• [What is required]: Scan the records below. Copy every line in which the word "greater" appears.

START Entries provided

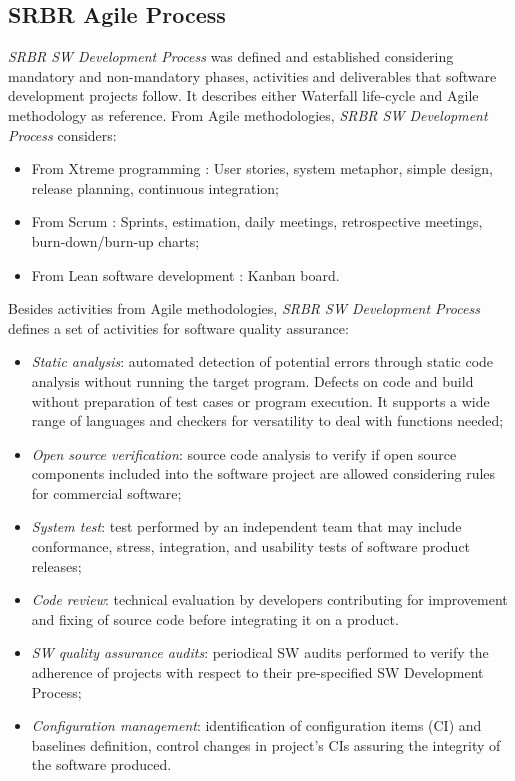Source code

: \subsection{SRBR Agile Process \label{sec:sec2-2}}

\textit{SRBR SW Development Process} was defined and established considering mandatory and non-mandatory phases, activities and deliverables that software development projects follow. It describes either Waterfall life-cycle and Agile methodology as reference. From Agile methodologies, \textit{SRBR SW Development Process} considers:

\begin{itemize}
\item From Xtreme programming \cite{XP13}: User stories, system metaphor, simple design, release planning, continuous integration;
\item From Scrum \cite{Scrum18}: Sprints, estimation, daily meetings, retrospective meetings, burn-down/burn-up charts;
\item From Lean software development \cite{Poppendieck:2003:LSD}: Kanban board.
\end{itemize}

Besides activities from Agile methodologies, \textit{SRBR SW Development Process} defines a set of activities for software quality assurance:

\begin{itemize}
\item \textit{Static analysis}: automated detection of potential errors through static code analysis without running the target program. Defects on code and build without preparation of test cases or program execution. It supports a wide range of languages and checkers for versatility to deal with functions needed;
\item \textit{Open source verification}: source code analysis to verify if open source components included into the software project are allowed considering rules for commercial software;
\item \textit{System test}: test performed by an independent team that may include conformance, stress, integration, and usability tests of software product releases;
\item \textit{Code review}: technical evaluation by developers contributing for improvement and fixing of source code before integrating it on a product. 
\item \textit{SW quality assurance audits}: periodical SW audits performed to verify the adherence of projects with respect to their pre-specified SW Development Process;
\item \textit{Configuration management}: identification of configuration items (CI) and baselines definition, control  changes in project's CIs assuring the integrity of the software produced.

\end{itemize}

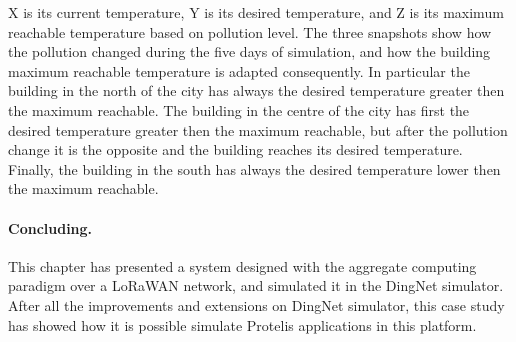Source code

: % 
X is its current temperature, Y is its desired temperature, and Z is its maximum reachable temperature based on pollution level.
The three snapshots show how the pollution changed during the five days of simulation, and how the building maximum reachable temperature is adapted consequently.
In particular the building in the north of the city has always the desired temperature greater then the maximum reachable. 
The building in the centre of the city has first the desired temperature greater then the maximum reachable, but after the pollution change it is the opposite and the building reaches its desired temperature.
Finally, the building in the south has always the desired temperature lower then the maximum reachable.

\paragraph{Concluding.} This chapter has presented a system designed with the aggregate computing paradigm over a LoRaWAN network, and simulated it in the DingNet simulator.
After all the improvements and extensions on DingNet simulator, this case study has showed how it is possible simulate Protelis applications in this platform. 

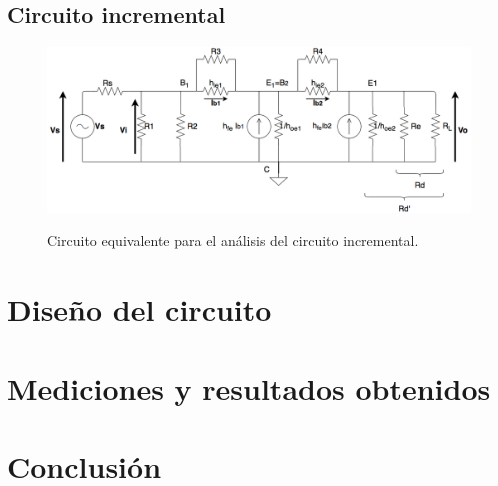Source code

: 	\subsection{Circuito incremental}
	
		\begin{figure}[H]
			\centering
			\includegraphics[scale=0.4]{../circ_incremental.png} \\
			\caption{Circuito equivalente para el an\'alisis del circuito incremental.}
			\label{circ_incremental}
		\end{figure}

\section{Diseño del circuito}

\section{Mediciones y resultados obtenidos}

\section{Conclusi\'on}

END Entries provided

• [Answer to this problem]:
In particular the building in the north of the city has always the desired temperature greater then the maximum reachable. 
The building in the centre of the city has first the desired temperature greater then the maximum reachable, but after the pollution change it is the opposite and the building reaches its desired temperature.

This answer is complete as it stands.